Араб с острова Банда (СИ) - Шелест Михаил Васильевич. Страница 50

Я мысленно вздрогнул, но ответил.

— Что покажешь, то и узрю. Ни больше, ни меньше.

— И то… И чем займёшься?

— Торговлишкой. Я, царь-государь, заранее предвидя итог наших с тобой встреч, пустил себе вслед караваны с товаром.

— Что за товар? — Спросил царь.

— Серебро, золото в слитках и сера.

Царь с прищуром смотрел на меня.

— А что взамен?

— Волхов мне дашь на корм?

— Город? — Изумлённо спросил царь.

— Реку, — сказал я. — Вместе с городом.

Волховом, как я понял, царь назвал Старую Ладогу. Другого там города нет.

— И зачем она тебе? Морока одна с ней! Скоро путик сделаем другой. Сподручнее будет товар возить. Через Ивангородскую крепость. Уже и пробиваем по-тихому. У нас нет интереса чтоб Новгород рос. Слишком много от него хлопот.

— Он же чахнет! — Удивился я.

— И ладно, — спокойно сказал царь. — Без него управимся.

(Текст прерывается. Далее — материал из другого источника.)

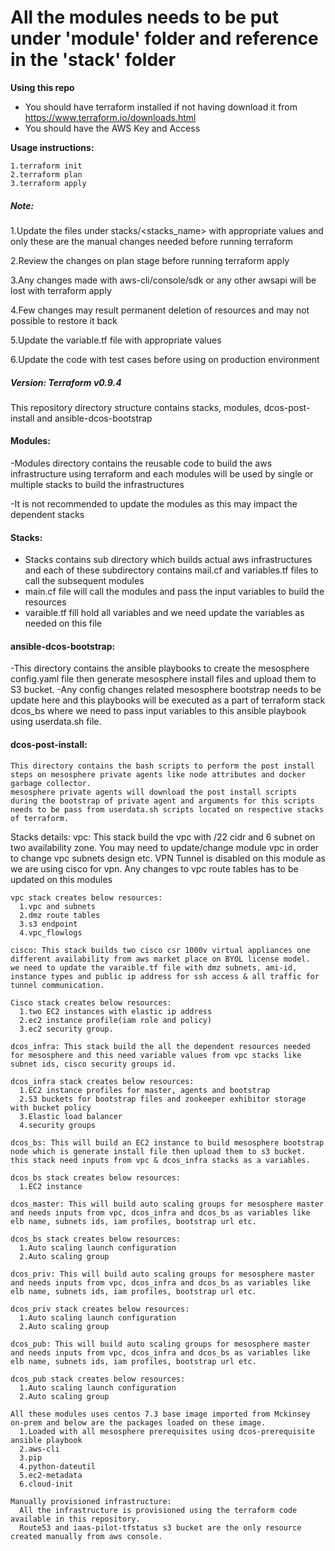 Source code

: **All the modules needs to be put under 'module' folder and reference in the 'stack' folder**
======

**Using this repo**
  * You should have terraform installed if not having download it from https://www.terraform.io/downloads.html
  * You should have the AWS Key and Access

**Usage instructions:**

    1.terraform init          
    2.terraform plan
    3.terraform apply

##### Note: 

1.Update the files under stacks/<stacks_name> with appropriate values and only these are the manual changes needed before running terraform

2.Review the changes on plan stage before running terraform apply

3.Any changes made with aws-cli/console/sdk or any other awsapi will be lost with terraform apply

4.Few changes may result permanent deletion of resources and may not possible to restore it back

5.Update the variable.tf file with appropriate values

6.Update the code with test cases before using on production environment

##### Version: Terraform v0.9.4

This repository directory structure contains stacks, modules, dcos-post-install and ansible-dcos-bootstrap

#### Modules:

-Modules directory contains the reusable code to build the aws infrastructure using terraform and each modules will be used by single or multiple stacks to build the infrastructures

-It is not recommended to update the modules as this may impact the dependent stacks

#### Stacks:

- Stacks contains sub directory which builds actual aws infrastructures and each of these subdirectory contains mail.cf and variables.tf files to call the subsequent modules
- main.cf file will call the modules and pass the input variables to build the resources
- varaible.tf fill hold all variables and we need update the variables as needed on this file

#### ansible-dcos-bootstrap:
-This directory contains the ansible playbooks to create the mesosphere config.yaml file then generate mesosphere install files
    and upload them to S3 bucket.
-Any config changes related mesosphere bootstrap needs to be update here and this playbooks will be executed as a part of terraform stack dcos_bs where we need to pass input variables to this ansible playbook using userdata.sh file.

#### dcos-post-install:
    This directory contains the bash scripts to perform the post install steps on mesosphere private agents like node attributes and docker garbage collector.
    mesosphere private agents will download the post install scripts during the bootstrap of private agent and arguments for this scripts needs to be pass from userdata.sh scripts located on respective stacks of terraform.

  Stacks details:
    vpc: This stack build the vpc with /22 cidr and 6 subnet on two availability zone. You may need to update/change module vpc in order to change vpc subnets design etc. VPN Tunnel is disabled on this module as we are using cisco for vpn.
    Any changes to vpc route tables has to be updated on this modules

    vpc stack creates below resources:
      1.vpc and subnets
      2.dmz route tables
      3.s3 endpoint
      4.vpc_flowlogs

    cisco: This stack builds two cisco csr 1000v virtual appliances one different availability from aws market place on BYOL license model.
    we need to update the varaible.tf file with dmz subnets, ami-id, instance types and public ip address for ssh access & all traffic for tunnel communication.

    Cisco stack creates below resources:
      1.two EC2 instances with elastic ip address
      2.ec2 instance profile(iam role and policy)
      3.ec2 security group.

    dcos_infra: This stack build the all the dependent resources needed for mesosphere and this need variable values from vpc stacks like subnet ids, cisco security groups id.

    dcos_infra stack creates below resources:
      1.EC2 instance profiles for master, agents and bootstrap
      2.S3 buckets for bootstrap files and zookeeper exhibitor storage with bucket policy
      3.Elastic load balancer
      4.security groups

    dcos_bs: This will build an EC2 instance to build mesosphere bootstrap node which is generate install file then upload them to s3 bucket.
    this stack need inputs from vpc & dcos_infra stacks as a variables.

    dcos_bs stack creates below resources:
      1.EC2 instance

    dcos_master: This will build auto scaling groups for mesosphere master and needs inputs from vpc, dcos_infra and dcos_bs as variables like elb name, subnets ids, iam profiles, bootstrap url etc.

    dcos_bs stack creates below resources:
      1.Auto scaling launch configuration
      2.Auto scaling group

    dcos_priv: This will build auto scaling groups for mesosphere master and needs inputs from vpc, dcos_infra and dcos_bs as variables like elb name, subnets ids, iam profiles, bootstrap url etc.

    dcos_priv stack creates below resources:
      1.Auto scaling launch configuration
      2.Auto scaling group

    dcos_pub: This will build auto scaling groups for mesosphere master and needs inputs from vpc, dcos_infra and dcos_bs as variables like elb name, subnets ids, iam profiles, bootstrap url etc.

    dcos_pub stack creates below resources:
      1.Auto scaling launch configuration
      2.Auto scaling group

    All these modules uses centos 7.3 base image imported from Mckinsey on-prem and below are the packages loaded on these image.
      1.Loaded with all mesosphere prerequisites using dcos-prerequisite ansible playbook
      2.aws-cli
      3.pip
      4.python-dateutil
      5.ec2-metadata
      6.cloud-init

    Manually provisioned infrastructure:
      All the infrastructure is provisioned using the terraform code available in this repository.
      Route53 and iaas-pilot-tfstatus s3 bucket are the only resource created manually from aws console.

— Мне так не понравилось обходить пороги на Волхове, что захотелось сделать запруду и судоходный канал, чтобы торговля процветала.

— Вот ещё, — возмущённо сказал царь. — Хрен им, а не торговлю.

Я засмеялся, а Василий Иванович продолжил возмущаться.

— Они и в зиму неплохо торгуют.

— Думал себе торговлишку улучшить.

— Щас же прошёл?! Чего ещё?! Лучшее — враг хорошего.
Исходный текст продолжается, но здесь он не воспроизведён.